Exercise details
Once you find the line with "Always open to" in the entries below, return exactly every line from it through the line with "- **Data Analysis".
════
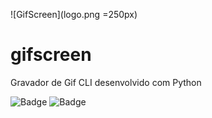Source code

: ![GifScreen](logo.png =250px)

# gifscreen

Gravador de Gif CLI desenvolvido com Python

![Badge](https://img.shields.io/badge/license-MIT-blue)
![Badge](https://img.shields.io/badge/version-0.0.1-green)



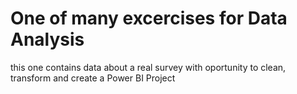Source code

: # One of many excercises for Data Analysis
this one contains data about a real survey with oportunity to clean, transform and create a Power BI Project
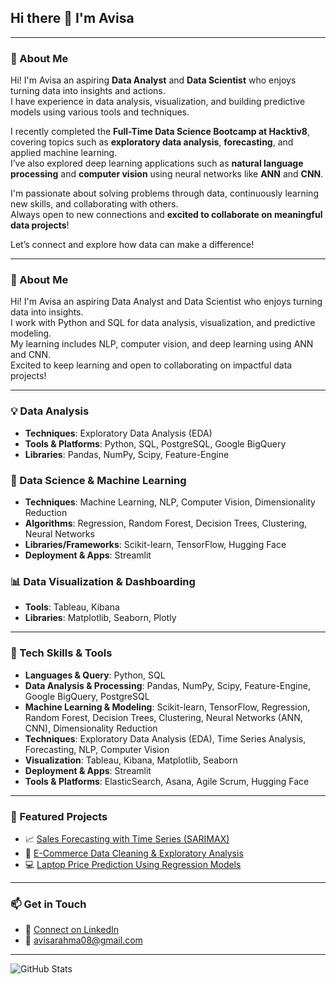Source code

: ## Hi there 👋 I'm Avisa

---

### 👋 About Me

Hi! I'm Avisa an aspiring **Data Analyst** and **Data Scientist** who enjoys turning data into insights and actions.  
I have experience in data analysis, visualization, and building predictive models using various tools and techniques.

I recently completed the **Full-Time Data Science Bootcamp at Hacktiv8**, covering topics such as **exploratory data analysis**, **forecasting**, and applied machine learning.  
I’ve also explored deep learning applications such as **natural language processing** and **computer vision** using neural networks like **ANN** and **CNN**.

I'm passionate about solving problems through data, continuously learning new skills, and collaborating with others.  
Always open to new connections and **excited to collaborate on meaningful data projects**!

Let’s connect and explore how data can make a difference!

---

### 👋 About Me

Hi! I'm Avisa an aspiring Data Analyst and Data Scientist who enjoys turning data into insights.  
I work with Python and SQL for data analysis, visualization, and predictive modeling.  
My learning includes NLP, computer vision, and deep learning using ANN and CNN.  
Excited to keep learning and open to collaborating on impactful data projects!

---

### 💡 Data Analysis
- **Techniques**: Exploratory Data Analysis (EDA)
- **Tools & Platforms**: Python, SQL, PostgreSQL, Google BigQuery  
- **Libraries**: Pandas, NumPy, Scipy, Feature-Engine  

### 🤖 Data Science & Machine Learning
- **Techniques**: Machine Learning, NLP, Computer Vision, Dimensionality Reduction  
- **Algorithms**: Regression, Random Forest, Decision Trees, Clustering, Neural Networks  
- **Libraries/Frameworks**: Scikit-learn, TensorFlow, Hugging Face  
- **Deployment & Apps**: Streamlit  

### 📊 Data Visualization & Dashboarding
- **Tools**: Tableau, Kibana  
- **Libraries**: Matplotlib, Seaborn, Plotly

---

### 🧠 Tech Skills & Tools

- **Languages & Query**: Python, SQL  
- **Data Analysis & Processing**: Pandas, NumPy, Scipy, Feature-Engine, Google BigQuery, PostgreSQL  
- **Machine Learning & Modeling**: Scikit-learn, TensorFlow, Regression, Random Forest, Decision Trees, Clustering, Neural Networks (ANN, CNN), Dimensionality Reduction  
- **Techniques**: Exploratory Data Analysis (EDA), Time Series Analysis, Forecasting, NLP, Computer Vision  
- **Visualization**: Tableau, Kibana, Matplotlib, Seaborn  
- **Deployment & Apps**: Streamlit  
- **Tools & Platforms**: ElasticSearch, Asana, Agile Scrum, Hugging Face

---

### 🚀 Featured Projects
- 📈 [Sales Forecasting with Time Series (SARIMAX)](link-ke-repo)
- 🧹 [E-Commerce Data Cleaning & Exploratory Analysis](link-ke-repo)
- 💻 [Laptop Price Prediction Using Regression Models](link-ke-repo)

---

### 📫 Get in Touch
- 💼 [Connect on LinkedIn](https://www.linkedin.com/in/avisa-rahma-benedicta-7b354a200/)
- 📧 avisarahma08@gmail.com

---

![GitHub Stats](https://github-readme-stats.vercel.app/api?username=avisarahmab&show_icons=true&theme=radical)


<!--
**avisarahmab/avisarahmab** is a ✨ _special_ ✨ repository because its `README.md` (this file) appears on your GitHub profile.

Here are some ideas to get you started:

- 🔭 I’m currently working on ...
- 🌱 I’m currently learning ...
- 👯 I’m looking to collaborate on ...
- 🤔 I’m looking for help with ...
- 💬 Ask me about ...
- 📫 How to reach me: ...
- 😄 Pronouns: ...
- ⚡ Fun fact: ...
-->
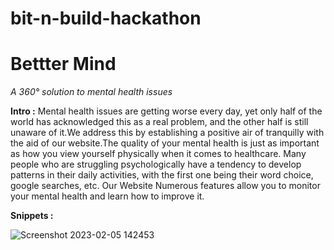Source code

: # bit-n-build-hackathon
# Bettter Mind
*A 360° solution to mental health issues*

**Intro :** Mental health issues are getting worse every day, yet only half of the world has acknowledged this as a real problem, and the other half is still
unaware of it.We address this by establishing a positive air of tranquilly with the aid of our website.The quality of your mental health is just as important as how you view yourself physically when it comes to healthcare. Many people who are struggling psychologically have a tendency to develop patterns in their daily activities, with the first one being their word choice, google searches, etc.
Our Website Numerous features allow you to monitor your mental health and learn how to improve it.

**Snippets :**

![Screenshot 2023-02-05 142453](https://user-images.githubusercontent.com/111572744/216810370-4b26b108-6a54-4145-abed-a6c7afcab70a.png)

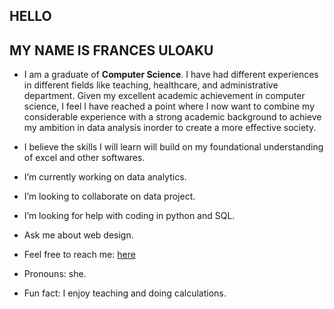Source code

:  ## HELLO 
 ## MY NAME IS FRANCES ULOAKU

- I am a graduate of **Computer Science**. I have had different experiences in different fields like teaching, healthcare, and administrative department.
Given my excellent academic achievement in computer science, I feel I have reached a point where I now want to combine my considerable experience with a strong academic background to achieve my ambition in data analysis inorder to create a more effective society.

- I believe the skills I will learn will build on my foundational understanding of excel and other softwares.
-  I’m currently working on data analytics.  
-  I’m looking to collaborate on data project.
-  I’m looking for help with coding in python and SQL.
-  Ask me about web design.
-  Feel free to reach me: [here](https://www.linkedin.com/in/frances-uloaku-onwuegbu-991a15295/overlay/about-this-profile/?lipi=urn%3Ali%3Apage%3Ad_flagship3_profile_view_base%3BsINMvmrWTaWlh7Qtg8DrGQ%3D%3D)
-  Pronouns: she.
-  Fun fact: I enjoy teaching and doing calculations.

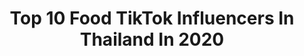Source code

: ---
title: Top 10 Food TikTok Influencers In Thailand In 2020
description: >-
  Find top food TikTok influencers in Thailand in 2020. Most popular hashtags: #food #funny #foryou #seafood.
platform: TikTok
profiles:
  - username: "note.asmr"
    fullname: >-
      NOTE-ASMR
    location: "Thailand"
    followers: 25129
    engagement: 356
    commentsToLikes: 0.045776
    id: ck9fxxr848i2i0j78wu3rjjlo
    verified: false
    hashtags: "#chiken, #satisfying, #steak, #merrychristmas"
  - username: "saw_asmr"
    fullname: >-
      SAW ASMR
    location: "Thailand"
    followers: 315514
    engagement: 554
    commentsToLikes: 0.005900
    id: ck9fyddcqabn40j784xk877ry
    verified: false
    hashtags: "#mango, #gummy, #koreanfood, #halloween"
  - username: "luminousrebel"
    fullname: >-
      Seana Harvey
    location: "Thailand"
    followers: 2397
    engagement: 224
    commentsToLikes: 0.071261
    id: ck97xuq5ewynj0j78wfhha9ll
    verified: false
    hashtags: "#thailandfood, #trythisout, #gogreen, #stockedup"
  - username: "yggg_3"
    fullname: >-
      LG(พี่ไผ่)🇹🇭👫🇨🇳
    location: "Thailand"
    followers: 1640777
    engagement: 1432
    commentsToLikes: 0.004285
    id: ck9adde7awt2s0j78n0aqzvc7
    verified: false
    hashtags: "#freshlifechallenge, #casiocmg, #funny, #layshandfreechallenge"
  - username: "monagift2020"
    fullname: >-
      userintiktok
    location: "Thailand"
    followers: 335065
    engagement: 1067
    commentsToLikes: 0.003841
    id: ck94jjfmmrhbp0j784pamvipm
    verified: false
    hashtags: "#jamsession, #drone, #learnontiktok, #vibewithme"
  - username: "2152078685"
    fullname: >-
      อุ๊กอิ๊ก Manunchaya 
    location: "Thailand"
    followers: 146180
    engagement: 987
    commentsToLikes: 0.004934
    id: ck8nbezub9lge0j788psfnilo
    verified: false
    hashtags: "#teadybear, #thisisteady, #foodlover, #beach"
  - username: "magicgrandpa"
    fullname: >-
      Magic Grandpa
    location: "Thailand"
    followers: 441381
    engagement: 745
    commentsToLikes: 0.005371
    id: ck9ewdbrcm94o0j78piuadyv4
    verified: false
    hashtags: "#cardtrick, #shaffle, #popular, #cardmagictrick"
  - username: "kuntiasmr"
    fullname: >-
      kunti ASMR
    location: "Thailand"
    followers: 1165866
    engagement: 826
    commentsToLikes: 0.004159
    id: ck9fwzrdi3w4h0j78ef6fp3l4
    verified: false
    hashtags: "#cheese, #seagrapes, #planet, #termites"
  - username: "foncharinrat"
    fullname: >-
      Foncharinrat 🇹🇭🇳🇱
    location: "Thailand"
    followers: 3864
    engagement: 367
    commentsToLikes: 0.032374
    id: ck8njg3sua8350j78wc0vxule
    verified: false
    hashtags: "#traveling, #mylove, #missyou, #nuture"
---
════
Solution to the problem
Always open to new connections and **excited to collaborate on meaningful data projects**!

Let’s connect and explore how data can make a difference!

---

### 👋 About Me

Hi! I'm Avisa an aspiring Data Analyst and Data Scientist who enjoys turning data into insights.  
I work with Python and SQL for data analysis, visualization, and predictive modeling.  
My learning includes NLP, computer vision, and deep learning using ANN and CNN.  
Excited to keep learning and open to collaborating on impactful data projects!

---

### 💡 Data Analysis
- **Techniques**: Exploratory Data Analysis (EDA)
- **Tools & Platforms**: Python, SQL, PostgreSQL, Google BigQuery  
- **Libraries**: Pandas, NumPy, Scipy, Feature-Engine  

### 🤖 Data Science & Machine Learning
- **Techniques**: Machine Learning, NLP, Computer Vision, Dimensionality Reduction  
- **Algorithms**: Regression, Random Forest, Decision Trees, Clustering, Neural Networks  
- **Libraries/Frameworks**: Scikit-learn, TensorFlow, Hugging Face  
- **Deployment & Apps**: Streamlit  

### 📊 Data Visualization & Dashboarding
- **Tools**: Tableau, Kibana  
- **Libraries**: Matplotlib, Seaborn, Plotly

---

### 🧠 Tech Skills & Tools

- **Languages & Query**: Python, SQL  
- **Data Analysis & Processing**: Pandas, NumPy, Scipy, Feature-Engine, Google BigQuery, PostgreSQL  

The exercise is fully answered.